## DATA SHOWN
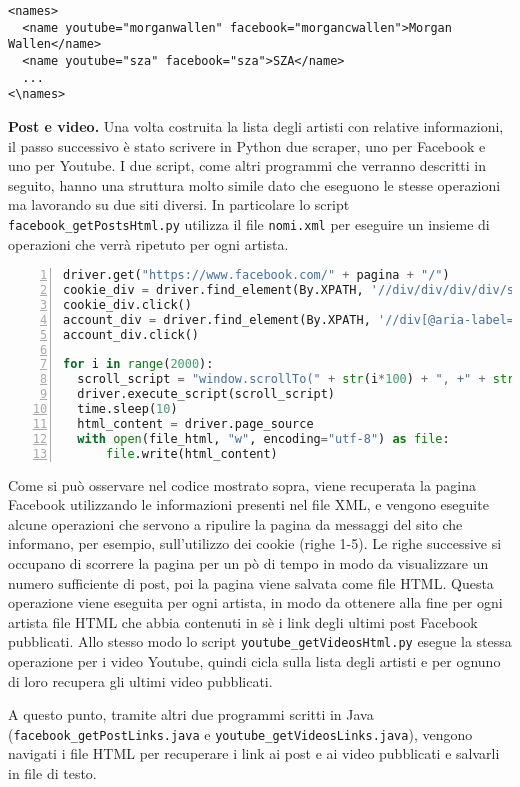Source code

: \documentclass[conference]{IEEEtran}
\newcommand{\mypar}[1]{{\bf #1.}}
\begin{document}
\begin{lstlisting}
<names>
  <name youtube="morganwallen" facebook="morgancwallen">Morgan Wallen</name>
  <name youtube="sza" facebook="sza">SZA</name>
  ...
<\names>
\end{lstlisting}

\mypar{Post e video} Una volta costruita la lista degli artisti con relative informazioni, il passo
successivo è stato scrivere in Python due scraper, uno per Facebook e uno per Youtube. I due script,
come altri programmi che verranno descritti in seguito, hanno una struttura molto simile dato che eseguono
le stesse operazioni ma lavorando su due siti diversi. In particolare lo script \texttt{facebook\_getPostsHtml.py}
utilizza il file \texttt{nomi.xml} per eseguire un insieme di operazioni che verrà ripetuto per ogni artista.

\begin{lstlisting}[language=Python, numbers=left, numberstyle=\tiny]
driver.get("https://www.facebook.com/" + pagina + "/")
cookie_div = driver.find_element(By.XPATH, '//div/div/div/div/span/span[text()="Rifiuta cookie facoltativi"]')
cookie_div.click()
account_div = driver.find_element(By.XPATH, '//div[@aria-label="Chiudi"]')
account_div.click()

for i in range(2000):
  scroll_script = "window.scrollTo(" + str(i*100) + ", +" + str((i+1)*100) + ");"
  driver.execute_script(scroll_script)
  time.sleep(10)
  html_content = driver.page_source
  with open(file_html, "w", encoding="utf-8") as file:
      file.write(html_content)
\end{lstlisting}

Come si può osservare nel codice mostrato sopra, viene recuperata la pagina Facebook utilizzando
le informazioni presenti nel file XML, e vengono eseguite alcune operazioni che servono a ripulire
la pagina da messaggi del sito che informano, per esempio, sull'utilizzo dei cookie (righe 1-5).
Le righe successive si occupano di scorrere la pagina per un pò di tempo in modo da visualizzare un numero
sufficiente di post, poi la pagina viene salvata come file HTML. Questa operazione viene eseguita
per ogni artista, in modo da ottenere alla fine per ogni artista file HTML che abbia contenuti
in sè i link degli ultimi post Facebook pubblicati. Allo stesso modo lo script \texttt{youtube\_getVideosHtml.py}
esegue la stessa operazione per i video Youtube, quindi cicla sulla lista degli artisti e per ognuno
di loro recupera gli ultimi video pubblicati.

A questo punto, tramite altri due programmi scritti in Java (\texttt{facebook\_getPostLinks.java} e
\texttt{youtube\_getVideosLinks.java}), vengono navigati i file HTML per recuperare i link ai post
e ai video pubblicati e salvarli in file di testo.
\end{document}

## TASK REQUIREMENTS
Reproduce verbatim only the segment of the listing bounded by the line containing "le stesse operazioni" and the line containing "time.sleep(10)", with both boundary lines included.

## RESULT
le stesse operazioni ma lavorando su due siti diversi. In particolare lo script \texttt{facebook\_getPostsHtml.py}
utilizza il file \texttt{nomi.xml} per eseguire un insieme di operazioni che verrà ripetuto per ogni artista.

\begin{lstlisting}[language=Python, numbers=left, numberstyle=\tiny]
driver.get("https://www.facebook.com/" + pagina + "/")
cookie_div = driver.find_element(By.XPATH, '//div/div/div/div/span/span[text()="Rifiuta cookie facoltativi"]')
cookie_div.click()
account_div = driver.find_element(By.XPATH, '//div[@aria-label="Chiudi"]')
account_div.click()

for i in range(2000):
  scroll_script = "window.scrollTo(" + str(i*100) + ", +" + str((i+1)*100) + ");"
  driver.execute_script(scroll_script)
  time.sleep(10)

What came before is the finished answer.